- **Aim of the exercise**: Go line by line through the entries below and copy those containing the string "have".

- **Data excerpts**:
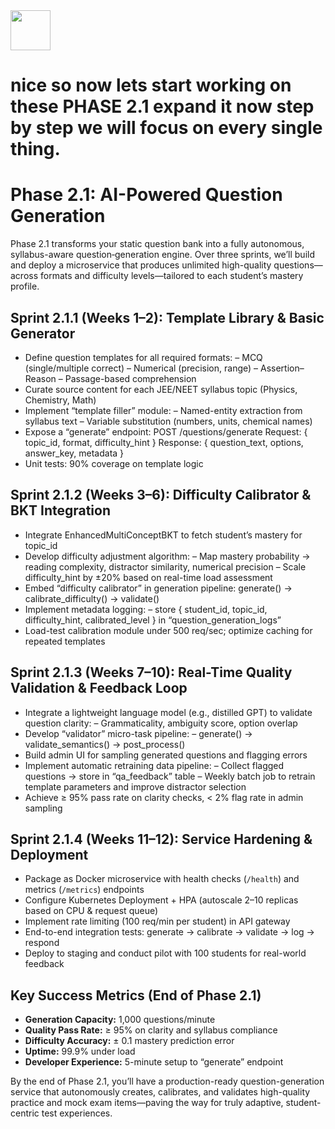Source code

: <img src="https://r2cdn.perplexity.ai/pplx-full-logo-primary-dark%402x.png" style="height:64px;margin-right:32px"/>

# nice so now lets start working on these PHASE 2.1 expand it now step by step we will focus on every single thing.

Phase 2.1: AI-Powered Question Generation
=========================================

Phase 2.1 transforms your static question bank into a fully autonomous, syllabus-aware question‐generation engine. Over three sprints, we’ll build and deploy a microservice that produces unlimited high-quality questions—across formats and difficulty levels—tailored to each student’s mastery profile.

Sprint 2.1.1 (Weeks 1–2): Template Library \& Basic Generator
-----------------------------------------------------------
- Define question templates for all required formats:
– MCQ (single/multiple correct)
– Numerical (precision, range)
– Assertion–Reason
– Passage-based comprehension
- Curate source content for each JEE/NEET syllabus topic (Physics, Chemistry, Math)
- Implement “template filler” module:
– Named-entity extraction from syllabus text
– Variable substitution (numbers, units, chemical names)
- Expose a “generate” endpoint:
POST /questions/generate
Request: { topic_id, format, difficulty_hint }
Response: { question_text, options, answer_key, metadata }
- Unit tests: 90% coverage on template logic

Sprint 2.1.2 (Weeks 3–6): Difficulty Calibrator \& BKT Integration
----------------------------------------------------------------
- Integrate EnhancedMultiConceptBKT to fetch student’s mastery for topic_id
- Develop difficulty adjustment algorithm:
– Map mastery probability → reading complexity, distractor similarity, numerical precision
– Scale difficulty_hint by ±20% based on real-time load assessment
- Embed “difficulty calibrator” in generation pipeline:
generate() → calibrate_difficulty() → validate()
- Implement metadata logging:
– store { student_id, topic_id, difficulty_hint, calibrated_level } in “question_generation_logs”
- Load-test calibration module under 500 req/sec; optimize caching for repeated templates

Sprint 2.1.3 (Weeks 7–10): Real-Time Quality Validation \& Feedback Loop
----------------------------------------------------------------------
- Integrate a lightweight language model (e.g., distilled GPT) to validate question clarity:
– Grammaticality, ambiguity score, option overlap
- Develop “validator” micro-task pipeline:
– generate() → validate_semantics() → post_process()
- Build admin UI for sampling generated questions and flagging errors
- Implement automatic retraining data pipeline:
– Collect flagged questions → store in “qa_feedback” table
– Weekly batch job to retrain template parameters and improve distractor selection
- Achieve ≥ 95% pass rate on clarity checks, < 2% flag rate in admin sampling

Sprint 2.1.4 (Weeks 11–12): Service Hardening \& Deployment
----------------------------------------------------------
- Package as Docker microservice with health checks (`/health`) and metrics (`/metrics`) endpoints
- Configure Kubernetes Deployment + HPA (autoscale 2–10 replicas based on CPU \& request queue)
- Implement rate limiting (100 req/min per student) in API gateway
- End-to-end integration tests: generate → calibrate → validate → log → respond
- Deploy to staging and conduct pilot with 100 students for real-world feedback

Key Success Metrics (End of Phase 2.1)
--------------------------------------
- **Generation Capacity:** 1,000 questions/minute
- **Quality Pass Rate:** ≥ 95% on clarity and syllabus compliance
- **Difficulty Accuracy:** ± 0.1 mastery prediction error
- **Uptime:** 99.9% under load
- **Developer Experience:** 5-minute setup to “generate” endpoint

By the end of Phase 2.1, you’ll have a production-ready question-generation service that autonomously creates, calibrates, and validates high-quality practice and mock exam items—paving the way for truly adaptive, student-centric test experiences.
...
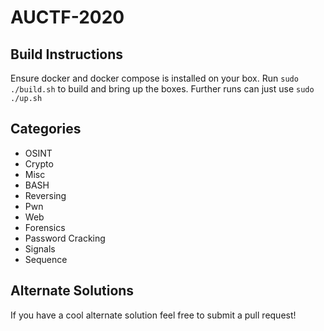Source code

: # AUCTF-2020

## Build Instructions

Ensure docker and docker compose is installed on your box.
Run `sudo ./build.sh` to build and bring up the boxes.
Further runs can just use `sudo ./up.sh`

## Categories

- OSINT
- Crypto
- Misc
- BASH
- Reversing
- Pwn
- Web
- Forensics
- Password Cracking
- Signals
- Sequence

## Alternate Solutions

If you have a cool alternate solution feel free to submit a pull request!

- **Task result**:
By the end of Phase 2.1, you’ll have a production-ready question-generation service that autonomously creates, calibrates, and validates high-quality practice and mock exam items—paving the way for truly adaptive, student-centric test experiences.
If you have a cool alternate solution feel free to submit a pull request!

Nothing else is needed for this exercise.